Content starts

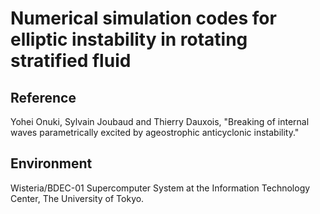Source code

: # Numerical simulation codes for elliptic instability in rotating stratified fluid

## Reference

Yohei Onuki, Sylvain Joubaud and Thierry Dauxois, "Breaking of internal waves parametrically excited by ageostrophic anticyclonic instability."

## Environment

Wisteria/BDEC-01 Supercomputer System at the Information Technology Center, The University of Tokyo.
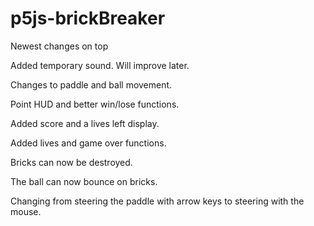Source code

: # p5js-brickBreaker
Newest changes on top

Added temporary sound. Will improve later.

Changes to paddle and ball movement.

Point HUD and better win/lose functions.

Added score and a lives left display.

Added lives and game over functions.

Bricks can now be destroyed.

The ball can now bounce on bricks.

Changing from steering the paddle with arrow keys to steering with the mouse.
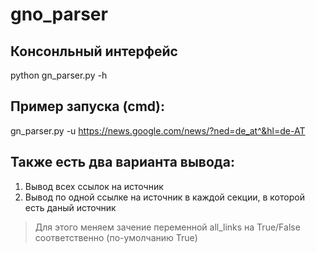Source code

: # gno_parser
## Консонльный интерфейс
python gn_parser.py -h
## Пример запуска (cmd):
gn_parser.py -u https://news.google.com/news/?ned=de_at^&hl=de-AT
## Также есть два варианта вывода:
1. Вывод всех ссылок на источник
2. Вывод по одной ссылке на источник в каждой секции, в которой есть даный источник
>Для этого меняем зачение переменной all_links на True/False соответственно (по-умолчанию True)
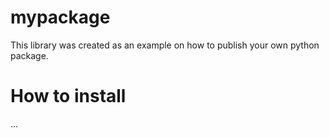 # mypackage
This library was created as an example on how to publish your own python package.

# How to install
...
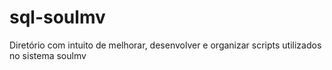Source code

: # sql-soulmv
Diretório com intuito de melhorar, desenvolver e organizar scripts utilizados no sistema soulmv
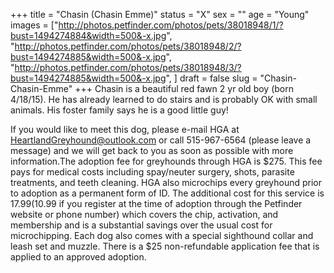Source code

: +++
title = "Chasin (Chasin Emme)"
status = "X"
sex = ""
age = "Young"
images = ["http://photos.petfinder.com/photos/pets/38018948/1/?bust=1494274884&width=500&-x.jpg",
"http://photos.petfinder.com/photos/pets/38018948/2/?bust=1494274885&width=500&-x.jpg",
"http://photos.petfinder.com/photos/pets/38018948/3/?bust=1494274885&width=500&-x.jpg",
]
draft = false
slug = "Chasin-Chasin-Emme"
+++
Chasin is a beautiful red fawn 2 yr old boy (born 4/18/15). He has already learned to do stairs and is probably OK with small animals. His foster family says he is a good little guy!

 If you would like to meet this dog, please e-mail HGA at HeartlandGreyhound@outlook.com or call 515-967-6564 (please leave a message) and we will get back to you as soon as possible with more information.The adoption fee for greyhounds through HGA is $275. This fee pays for medical costs including spay/neuter surgery, shots, parasite treatments, and teeth cleaning. HGA also microchips every greyhound prior to adoption as a permanent form of ID. The additional cost for this service is $17.99 ($10.99 if you register at the time of adoption through the Petfinder website or phone number) which covers the chip, activation, and membership and is a substantial savings over the usual cost for microchipping. Each dog also comes with a special sighthound collar and leash set and muzzle. There is a $25 non-refundable application fee that is applied to an approved adoption.
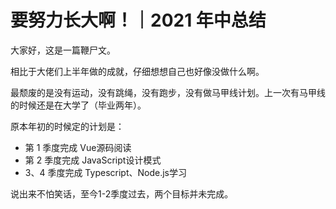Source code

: # 要努力长大啊！｜2021 年中总结

大家好，这是一篇鞭尸文。

相比于大佬们上半年做的成就，仔细想想自己也好像没做什么啊。

最颓废的是没有运动，没有跳绳，没有跑步，没有做马甲线计划。上一次有马甲线的时候还是在大学了（毕业两年）。

原本年初的时候定的计划是：
- 第 1 季度完成 Vue源码阅读
- 第 2 季度完成 JavaScript设计模式
- 3、4 季度完成 Typescript、Node.js学习

说出来不怕笑话，至今1-2季度过去，两个目标并未完成。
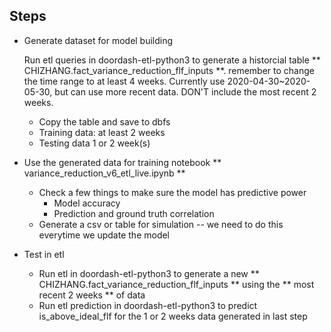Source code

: ## Steps
* Generate dataset for model building
	
	Run etl queries in doordash-etl-python3 to generate a historcial table ** CHIZHANG.fact_variance_reduction_flf_inputs **. remember to change the time range to at least 4 weeks. Currently use 2020-04-30~2020-05-30, but can use more recent data. DON'T include the most recent 2 weeks.
	
	* Copy the table and save to dbfs 
	* Training data: at least 2 weeks
	* Testing data 1 or 2 week(s)


* Use the generated data for training notebook ** variance_reduction_v6_etl_live.ipynb **
	* Check a few things to make sure the model has predictive power
		* Model accuracy
		* Prediction and ground truth correlation 
	* Generate a csv or table for simulation -- we need to do this everytime we update the model

* Test in etl
	* Run etl in doordash-etl-python3 to generate a new ** CHIZHANG.fact_variance_reduction_flf_inputs ** using the ** most recent 2 weeks ** of data
	* Run etl prediction in doordash-etl-python3 to predict is_above_ideal_flf for the 1 or 2 weeks data generated in last step


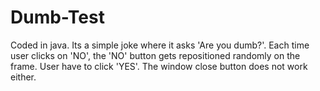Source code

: # Dumb-Test

Coded in java.
Its a simple joke where it asks 'Are you dumb?'.
Each time user clicks on 'NO', the 'NO' button gets repositioned randomly on the frame.
User have to click 'YES'.
The window close button does not work either.
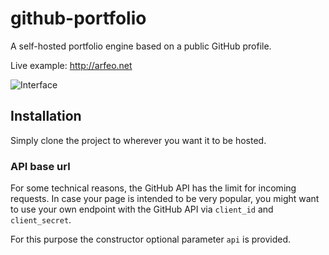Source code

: # github-portfolio

A self-hosted portfolio engine based on a public GitHub profile.

Live example: http://arfeo.net

![Interface](http://arfeo.net/static/github-portfolio/interface.png)

## Installation

Simply clone the project to wherever you want it to be hosted.

### API base url

For some technical reasons, the GitHub API has the limit for incoming requests. In case your page is intended to be very popular, you might want to use your own endpoint with the GitHub API via `client_id` and `client_secret`.

For this purpose the constructor optional parameter `api` is provided.
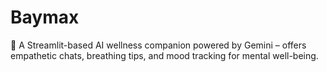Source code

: # Baymax
🤖 A Streamlit-based AI wellness companion powered by Gemini – offers empathetic chats, breathing tips, and mood tracking for mental well-being.
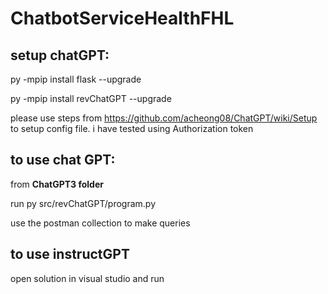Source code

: # ChatbotServiceHealthFHL

## setup chatGPT:

py -mpip install flask --upgrade

py -mpip install revChatGPT --upgrade

please use steps from https://github.com/acheong08/ChatGPT/wiki/Setup to setup config file. i have tested using Authorization token

## to use chat GPT:

from **ChatGPT3 folder**

run py src/revChatGPT/program.py

use the postman collection to make queries

## to use instructGPT
open solution in visual studio and run 
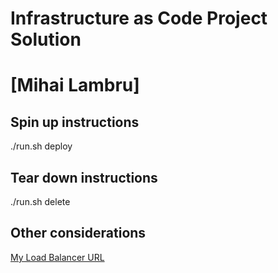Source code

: # Infrastructure as Code Project Solution

# [Mihai Lambru]

## Spin up instructions

./run.sh deploy

## Tear down instructions

./run.sh delete

## Other considerations

[My Load Balancer URL](http://udagra-udagr-u7j4mo3eaj8d-1662630616.us-east-1.elb.amazonaws.com/)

Content ends

ASSIGNMENT
Check each line above for the string "please" and copy those that have it.

RESPONSE
 If you would like to meet this dog, please e-mail HGA at HeartlandGreyhound@outlook.com or call 515-967-6564 (please leave a message) and we will get back to you as soon as possible with more information.The adoption fee for greyhounds through HGA is $275. This fee pays for medical costs including spay/neuter surgery, shots, parasite treatments, and teeth cleaning. HGA also microchips every greyhound prior to adoption as a permanent form of ID. The additional cost for this service is $17.99 ($10.99 if you register at the time of adoption through the Petfinder website or phone number) which covers the chip, activation, and membership and is a substantial savings over the usual cost for microchipping. Each dog also comes with a special sighthound collar and leash set and muzzle. There is a $25 non-refundable application fee that is applied to an approved adoption.
please use steps from https://github.com/acheong08/ChatGPT/wiki/Setup to setup config file. i have tested using Authorization token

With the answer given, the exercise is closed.